> _Exercise_:
What follows is a set of entries. Repeat them exactly, but not their pictures.

Saved data entries
################
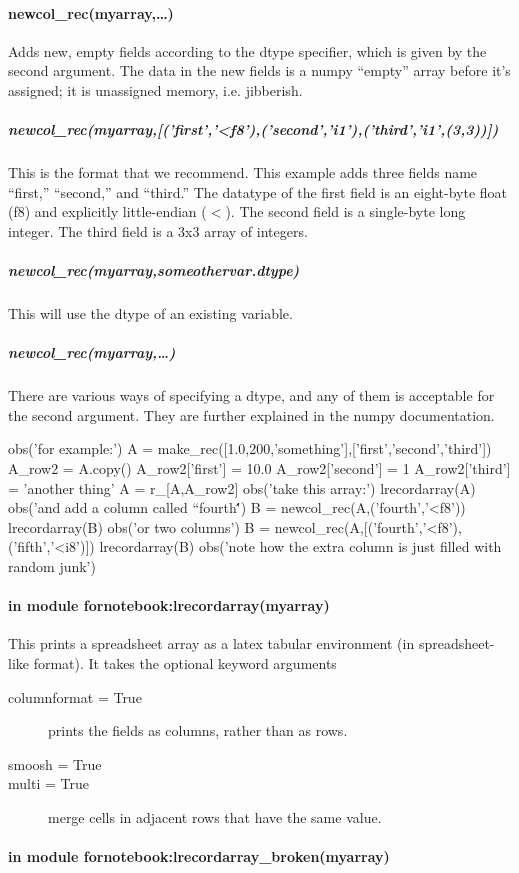 \paragraph{newcol\_rec(myarray,\ldots)}
Adds new, empty fields according to the dtype specifier,
    which is given by the second argument.
The data in the new fields is a numpy ``empty'' array
    before it's assigned;
    it is unassigned memory,
    i.e. jibberish.

\subparagraph{newcol\_rec(myarray,[('first','<f8'),('second','i1'),('third','i1',(3,3))])}
This is the format that we recommend.
This example adds three fields name ``first,'' ``second,'' and ``third.'' 
The datatype of the first field is an eight-byte float (f8) and explicitly
    little-endian ($<$).
The second field is a single-byte long integer.
The third field is a 3x3 array of integers.

\subparagraph{newcol\_rec(myarray,someothervar.dtype)}
This will use the dtype of an existing variable.

\subparagraph{newcol\_rec(myarray,\ldots)}
There are various ways of specifying a dtype, and any of them is acceptable
    for the second argument.
They are further explained in the numpy documentation.

\begin{python}
obs('for example:')
A = make_rec([1.0,200,'something'],['first','second','third'])
A_row2 = A.copy()
A_row2['first'] = 10.0
A_row2['second'] = 1
A_row2['third'] = 'another thing'
A = r_[A,A_row2]
obs('take this array:')
lrecordarray(A)
obs('and add a column called ``fourth\'\'')
B = newcol_rec(A,('fourth','<f8'))
lrecordarray(B)
obs('or two columns')
B = newcol_rec(A,[('fourth','<f8'),('fifth','<i8')])
lrecordarray(B)
obs('note how the extra column is just filled with random junk')
\end{python}

\paragraph{{\scriptsize in module fornotebook:}lrecordarray(myarray)}
This prints a spreadsheet array
    as a latex tabular environment (in spreadsheet-like format).
It takes the optional keyword arguments
\begin{mykwargs}
    \begin{description}
        \item[columnformat = True] prints the fields as columns, rather than as rows.
        \item[smoosh = True] 
        \item[multi = True] merge cells in adjacent rows that have the same value.
    \end{description}
\end{mykwargs}
\paragraph{{\scriptsize in module fornotebook:}lrecordarray\_broken(myarray)}
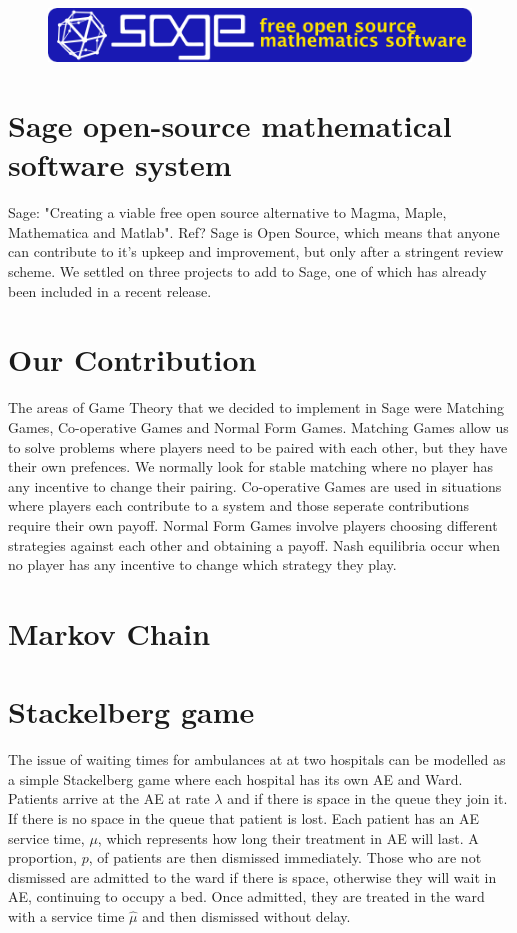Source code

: \documentclass[a0,landscape]{a0poster}
\begin{document}
\vspace{1cm}
\begin{multicols}{3}


\begin{figure}[H]
\centering
\includegraphics[width=0.9\linewidth]{Images/sage-banner-02.png}
\end{figure}

\color{Brown}
\section*{Sage open-source mathematical software system}
Sage: "Creating a viable free open source alternative to Magma, Maple, Mathematica and Matlab".
Ref?
Sage is Open Source, which means that anyone can contribute to it's upkeep and improvement, but only after a stringent review scheme.
We settled on three projects to add to Sage, one of which has already been included in a recent release.

\section*{Our Contribution}
The areas of Game Theory that we decided to implement in Sage were Matching Games, Co-operative Games and Normal Form Games.
Matching Games allow us to solve problems where players need to be paired with each other, but they have their own prefences.
We normally look for stable matching where no player has any incentive to change their pairing.
Co-operative Games are used in situations where players each contribute to a system and those seperate contributions require their own payoff.
Normal Form Games involve players choosing different strategies against each other and obtaining a payoff.
Nash equilibria occur when no player has any incentive to change which strategy they play.


\color{Goldenrod}
\section*{Markov Chain}


\section*{Stackelberg game}
The issue of waiting times for ambulances at at two hospitals can be modelled as a simple Stackelberg game where each hospital has its own AE and Ward.
Patients arrive at the AE at rate $\lambda$ and if there is space in the queue they join it.
If there is no space in the queue that patient is lost.
Each patient has an AE service time, $\mu$, which represents how long their treatment in AE will last.
A proportion, $p$, of patients are then dismissed immediately.
Those who are not dismissed are admitted to the ward if there is space, otherwise they will wait in AE, continuing to occupy a bed.
Once admitted, they are treated in the ward with a service time $\hat{\mu}$ and then dismissed without delay.


\end{multicols}
\end{document}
################
> _Expected answer_:
 \paragraph{newcol\_rec(myarray,\ldots)}
Adds new, empty fields according to the dtype specifier,
    which is given by the second argument.
The data in the new fields is a numpy ``empty'' array
    before it's assigned;
    it is unassigned memory,
    i.e. jibberish.

\subparagraph{newcol\_rec(myarray,[('first','<f8'),('second','i1'),('third','i1',(3,3))])}
This is the format that we recommend.
This example adds three fields name ``first,'' ``second,'' and ``third.'' 
The datatype of the first field is an eight-byte float (f8) and explicitly
    little-endian ($<$).
The second field is a single-byte long integer.
The third field is a 3x3 array of integers.

\subparagraph{newcol\_rec(myarray,someothervar.dtype)}
This will use the dtype of an existing variable.

\subparagraph{newcol\_rec(myarray,\ldots)}
There are various ways of specifying a dtype, and any of them is acceptable
    for the second argument.
They are further explained in the numpy documentation.

\begin{python}
obs('for example:')
A = make_rec([1.0,200,'something'],['first','second','third'])
A_row2 = A.copy()
A_row2['first'] = 10.0
A_row2['second'] = 1
A_row2['third'] = 'another thing'
A = r_[A,A_row2]
obs('take this array:')
lrecordarray(A)
obs('and add a column called ``fourth\'\'')
B = newcol_rec(A,('fourth','<f8'))
lrecordarray(B)
obs('or two columns')
B = newcol_rec(A,[('fourth','<f8'),('fifth','<i8')])
lrecordarray(B)
obs('note how the extra column is just filled with random junk')
\end{python}

\paragraph{{\scriptsize in module fornotebook:}lrecordarray(myarray)}
This prints a spreadsheet array
    as a latex tabular environment (in spreadsheet-like format).
It takes the optional keyword arguments
\begin{mykwargs}
    \begin{description}
        \item[columnformat = True] prints the fields as columns, rather than as rows.
        \item[smoosh = True] 
        \item[multi = True] merge cells in adjacent rows that have the same value.
    \end{description}
\end{mykwargs}
\paragraph{{\scriptsize in module fornotebook:}lrecordarray\_broken(myarray)}
Source code

: \documentclass[a0,landscape]{a0poster}
\begin{document}
\vspace{1cm}
\begin{multicols}{3}


\begin{figure}[H]
\centering
\includegraphics[width=0.9\linewidth]{Images/sage-banner-02.png}
\end{figure}

\color{Brown}
\section*{Sage open-source mathematical software system}
Sage: "Creating a viable free open source alternative to Magma, Maple, Mathematica and Matlab".
Ref?
Sage is Open Source, which means that anyone can contribute to it's upkeep and improvement, but only after a stringent review scheme.
We settled on three projects to add to Sage, one of which has already been included in a recent release.

\section*{Our Contribution}
The areas of Game Theory that we decided to implement in Sage were Matching Games, Co-operative Games and Normal Form Games.
Matching Games allow us to solve problems where players need to be paired with each other, but they have their own prefences.
We normally look for stable matching where no player has any incentive to change their pairing.
Co-operative Games are used in situations where players each contribute to a system and those seperate contributions require their own payoff.
Normal Form Games involve players choosing different strategies against each other and obtaining a payoff.
Nash equilibria occur when no player has any incentive to change which strategy they play.


\color{Goldenrod}
\section*{Markov Chain}


\section*{Stackelberg game}
The issue of waiting times for ambulances at at two hospitals can be modelled as a simple Stackelberg game where each hospital has its own AE and Ward.
Patients arrive at the AE at rate $\lambda$ and if there is space in the queue they join it.
If there is no space in the queue that patient is lost.
Each patient has an AE service time, $\mu$, which represents how long their treatment in AE will last.
A proportion, $p$, of patients are then dismissed immediately.
Those who are not dismissed are admitted to the ward if there is space, otherwise they will wait in AE, continuing to occupy a bed.
Once admitted, they are treated in the ward with a service time $\hat{\mu}$ and then dismissed without delay.


\end{multicols}
\end{document}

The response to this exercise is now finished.